Light artillery battery of the Union Army

Battery A, 1st Pennsylvania Light Artillery was a light artillery battery that served in the Union Army as part of the Pennsylvania Reserves infantry division during the American Civil War.

==Service==
The battery was organized at Harrisburg, Pennsylvania and mustered in for a three-year enlistment on August 5, 1861 under the command of Captain Hezekiah Easton.

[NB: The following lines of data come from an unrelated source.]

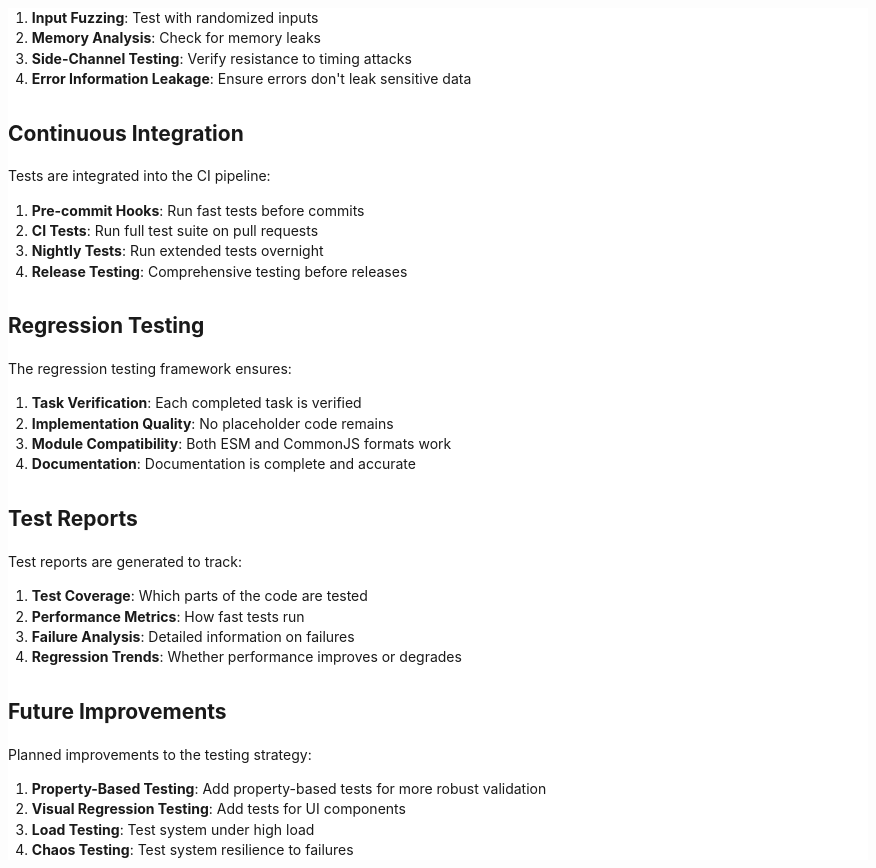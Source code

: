 1. **Input Fuzzing**: Test with randomized inputs
2. **Memory Analysis**: Check for memory leaks
3. **Side-Channel Testing**: Verify resistance to timing attacks
4. **Error Information Leakage**: Ensure errors don't leak sensitive data

## Continuous Integration

Tests are integrated into the CI pipeline:

1. **Pre-commit Hooks**: Run fast tests before commits
2. **CI Tests**: Run full test suite on pull requests
3. **Nightly Tests**: Run extended tests overnight
4. **Release Testing**: Comprehensive testing before releases

## Regression Testing

The regression testing framework ensures:

1. **Task Verification**: Each completed task is verified
2. **Implementation Quality**: No placeholder code remains
3. **Module Compatibility**: Both ESM and CommonJS formats work
4. **Documentation**: Documentation is complete and accurate

## Test Reports

Test reports are generated to track:

1. **Test Coverage**: Which parts of the code are tested
2. **Performance Metrics**: How fast tests run
3. **Failure Analysis**: Detailed information on failures
4. **Regression Trends**: Whether performance improves or degrades

## Future Improvements

Planned improvements to the testing strategy:

1. **Property-Based Testing**: Add property-based tests for more robust validation
2. **Visual Regression Testing**: Add tests for UI components
3. **Load Testing**: Test system under high load
4. **Chaos Testing**: Test system resilience to failures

The battery was attached to McCall's Pennsylvania Reserve Division, Army of the Potomac, to March 1862. Artillery, 2nd Division, I Corps, Army of the Potomac, to April 1862. Artillery, McCall's Division, Department of the Rappahannock, to June 1862. Artillery, 3rd Division, V Corps, Army of the Potomac, to August 1862. Artillery, 3rd Division, III Corps, Army of Virginia, to September 1862. Artillery, 3rd Division, I Corps, Army of the Potomac, to February 1863. Artillery, 3rd Division, IX Corps, Army of the Potomac, to April 1863. Artillery, 2nd Division, VII Corps, Department of Virginia, to July 1863. U.S. Forces, Norfolk and Portsmouth, Virginia, Department of Virginia and North Carolina, to January 1864. Artillery, Heckman's Division, XVIII Corps, Department of Virginia and North Carolina, to April 1864. Defenses of Portsmouth, Virginia, Department of Virginia and North Carolina, to May 1864. District of Eastern Virginia, Department of Virginia and North Carolina, to July 1864. Artillery Brigade, X Corps, to October 1864. Artillery Brigade, XVIII Corps, to December 1864. Artillery Brigade, XXIV Corps, Department of Virginia, to July 1865.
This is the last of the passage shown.